# [Task goal]
If pictures are present, leave them out, and copy the data word for word.

# [Available data]
--------------------------------
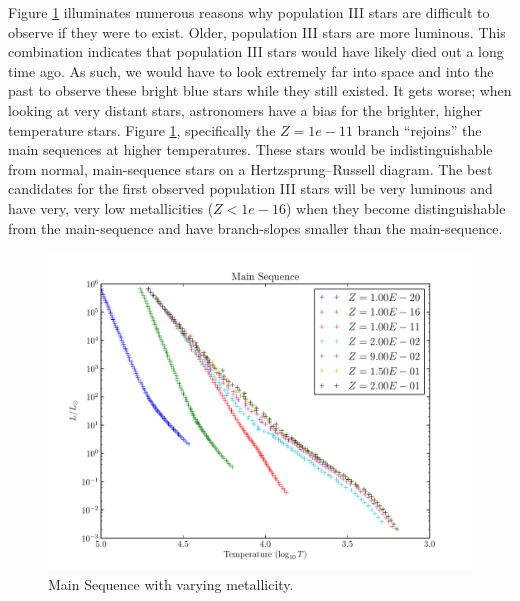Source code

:\documentclass[11pt]{article}
\begin{document}
    Figure \ref{fig:ms} illuminates numerous reasons why population III stars are difficult to observe if they were to exist. Older, population III stars are more luminous. This combination indicates that population III stars would have likely died out a long time ago. As such, we would have to look extremely far into space and into the past to observe these bright blue stars while they still existed. It gets worse; when looking at very distant stars, astronomers have a bias for the brighter, higher temperature stars. Figure \ref{fig:ms}, specifically the $Z = 1e-11$ branch ``rejoins'' the main sequences at higher temperatures. These stars would be indistinguishable from normal, main-sequence stars on a Hertzsprung–Russell diagram. The best candidates for the first observed population III stars will be very luminous and have very, very low metallicities ($Z<1e-16$) when they become distinguishable from the main-sequence and have branch-slopes smaller than the main-sequence.
    \begin{center}
        \begin{figure}[H]
            \includegraphics[width=\textwidth]{figures/ms.pdf}
            \caption{Main Sequence with varying metallicity.}
            \label{fig:ms}
        \end{figure}
    \end{center}
\end{document}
--------------------------------
# [Exercise response]
Source code

:\documentclass[11pt]{article}
\begin{document}
    Figure \ref{fig:ms} illuminates numerous reasons why population III stars are difficult to observe if they were to exist. Older, population III stars are more luminous. This combination indicates that population III stars would have likely died out a long time ago. As such, we would have to look extremely far into space and into the past to observe these bright blue stars while they still existed. It gets worse; when looking at very distant stars, astronomers have a bias for the brighter, higher temperature stars. Figure \ref{fig:ms}, specifically the $Z = 1e-11$ branch ``rejoins'' the main sequences at higher temperatures. These stars would be indistinguishable from normal, main-sequence stars on a Hertzsprung–Russell diagram. The best candidates for the first observed population III stars will be very luminous and have very, very low metallicities ($Z<1e-16$) when they become distinguishable from the main-sequence and have branch-slopes smaller than the main-sequence.
    \begin{center}
        \begin{figure}[H]
            \includegraphics[width=\textwidth]{figures/ms.pdf}
            \caption{Main Sequence with varying metallicity.}
            \label{fig:ms}
        \end{figure}
    \end{center}
\end{document}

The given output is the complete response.